But Truman’s historic standing distorts the rankings of other presidents with a business background. Subtract Harry, and the likes of Calvin Coolidge (a banker), Herbert Hoover (a millionaire mining engineer), Warren Harding (newspaper magnate) and George HW Bush (an oilman) all figure in the bottom third of the rankings drawn up by the American Association of Political Science8.

By contrast, career politicians such as FDR, JFK, LBJ, Clinton and Obama register much higher, as do a wartime commander (Eisenhower), a Princeton professor (Wilson) and an actor, General Electric motivational speaker and union organiser (Reagan).

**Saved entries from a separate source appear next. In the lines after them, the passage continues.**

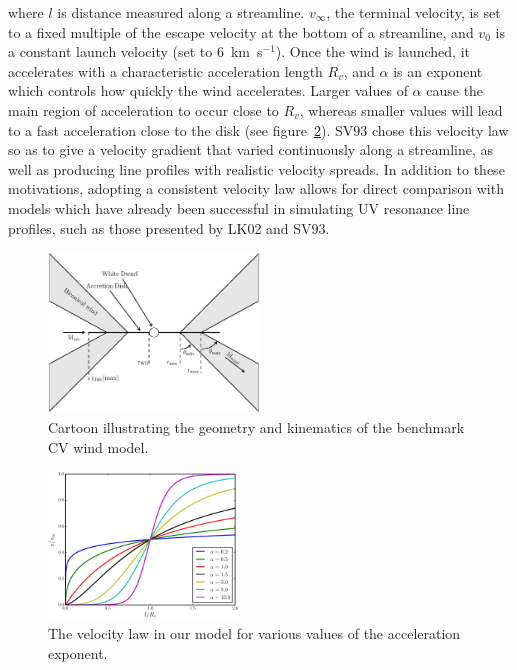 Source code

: \documentclass[preprint, a4paper, 11pt]{aastex}
\begin{document}
where $l$ is distance measured along a  streamline. $v_{\infty}$, the 
terminal velocity, is set to a fixed multiple of the escape velocity at the bottom
of a streamline, and $v_0$ is a constant launch velocity (set to $6$~km~s$^{-1}$).
Once the wind is launched, it accelerates with a characteristic acceleration
length $R_v$, and $\alpha$ is an exponent which controls how quickly the 
wind accelerates. Larger values of $\alpha$ cause the main region of 
acceleration to occur close to $R_v$, whereas smaller values will lead
to a fast acceleration close to the disk (see figure~\ref{acc_law}).
SV93 chose this velocity law so as to give a 
velocity gradient that varied continuously along a streamline, as well
as producing line profiles with realistic velocity spreads.
In addition to these motivations, adopting a consistent velocity law 
allows for direct comparison with models which have already been successful in 
simulating UV resonance line profiles, such as those presented by LK02 and SV93.  


\begin{figure}
\centering
\includegraphics[width=0.5\textwidth]{figures/fig2_cartoon.eps}
\caption{Cartoon illustrating the geometry and kinematics of the benchmark CV wind model.}
\label{cartoon}
\end{figure}


\begin{figure}
\centering
\includegraphics[width=0.45\textwidth]{figures/acc_law.eps}
\caption{
The velocity law in our model for various values of
the acceleration exponent.
}
\label{acc_law}
\end{figure}
\end{document}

Even though Clinton and Obama could not read a balance sheet, they created millions of jobs while in office. Speaking of ‘real world experience’, the polio-stricken FDR once movingly remarked that after spending two years just trying to wiggle his toes, anything else seemed easy.

Most businessmen who enter politics are greyer than the lurid examples I began with.  Billionaire Michael Bloomberg was a fine Mayor of New York, and he would have made a decent Republican president. In this country, some top businessmen have found politics a rougher trade than they imagined, for example Archie Norman, Digby Jones or Jim O’Neill. But many businessmen have successfully made the transition, like former bankers Philip Hammond and Sajid Javid or the millionaire publishers Michael Heseltine and Jeremy Hunt, who have been very effective ministers9.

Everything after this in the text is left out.